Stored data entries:
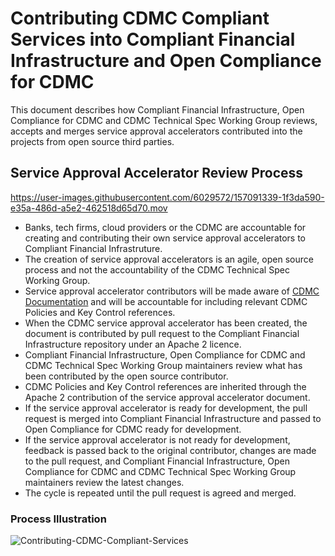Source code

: # Contributing CDMC Compliant Services into Compliant Financial Infrastructure and Open Compliance for CDMC

This document describes how Compliant Financial Infrastructure, Open Compliance for CDMC and CDMC Technical Spec Working Group reviews, accepts and merges service approval accelerators contributed into the projects from open source third parties.

## Service Approval Accelerator Review Process

https://user-images.githubusercontent.com/6029572/157091339-1f3da590-e35a-486d-a5e2-462518d65d70.mov

- Banks, tech firms, cloud providers or the CDMC are accountable for creating and contributing their own service approval accelerators to Compliant Financial Infrastruture.
- The creation of service approval accelerators is an agile, open source process and not the accountability of the CDMC Technical Spec Working Group.
- Service approval accelerator contributors will be made aware of [CDMC Documentation](https://github.com/finos/compliant-financial-infrastructure/discussions/174#discussion-3715503) and will be accountable for including relevant CDMC Policies and Key Control references.
- When the CDMC service approval accelerator has been created, the document is contributed by pull request to the Compliant Financial Infrastructure repository under an Apache 2 licence.
- Compliant Financial Infrastructure, Open Compliance for CDMC and CDMC Technical Spec Working Group maintainers review what has been contributed by the open source contributor.
- CDMC Policies and Key Control references are inherited through the Apache 2 contribution of the service approval accelerator document.
- If the service approval accelerator is ready for development, the pull request is merged into Compliant Financial Infrastructure and passed to Open Compliance for CDMC ready for development.
- If the service approval accelerator is not ready for development, feedback is passed back to the original contributor, changes are made to the pull request, and Compliant Financial Infrastructure, Open Compliance for CDMC and CDMC Technical Spec Working Group maintainers review the latest changes.
- The cycle is repeated until the pull request is agreed and merged.

### Process Illustration

![Contributing-CDMC-Compliant-Services](https://user-images.githubusercontent.com/6029572/157042229-8f002572-b9d8-45a7-bd73-b0db73b35f1d.png)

### PROBLEM DETAILS:
Copy each line above where "accountable" appears.

### WRITTEN REPLY:
- Banks, tech firms, cloud providers or the CDMC are accountable for creating and contributing their own service approval accelerators to Compliant Financial Infrastruture.
- Service approval accelerator contributors will be made aware of [CDMC Documentation](https://github.com/finos/compliant-financial-infrastructure/discussions/174#discussion-3715503) and will be accountable for including relevant CDMC Policies and Key Control references.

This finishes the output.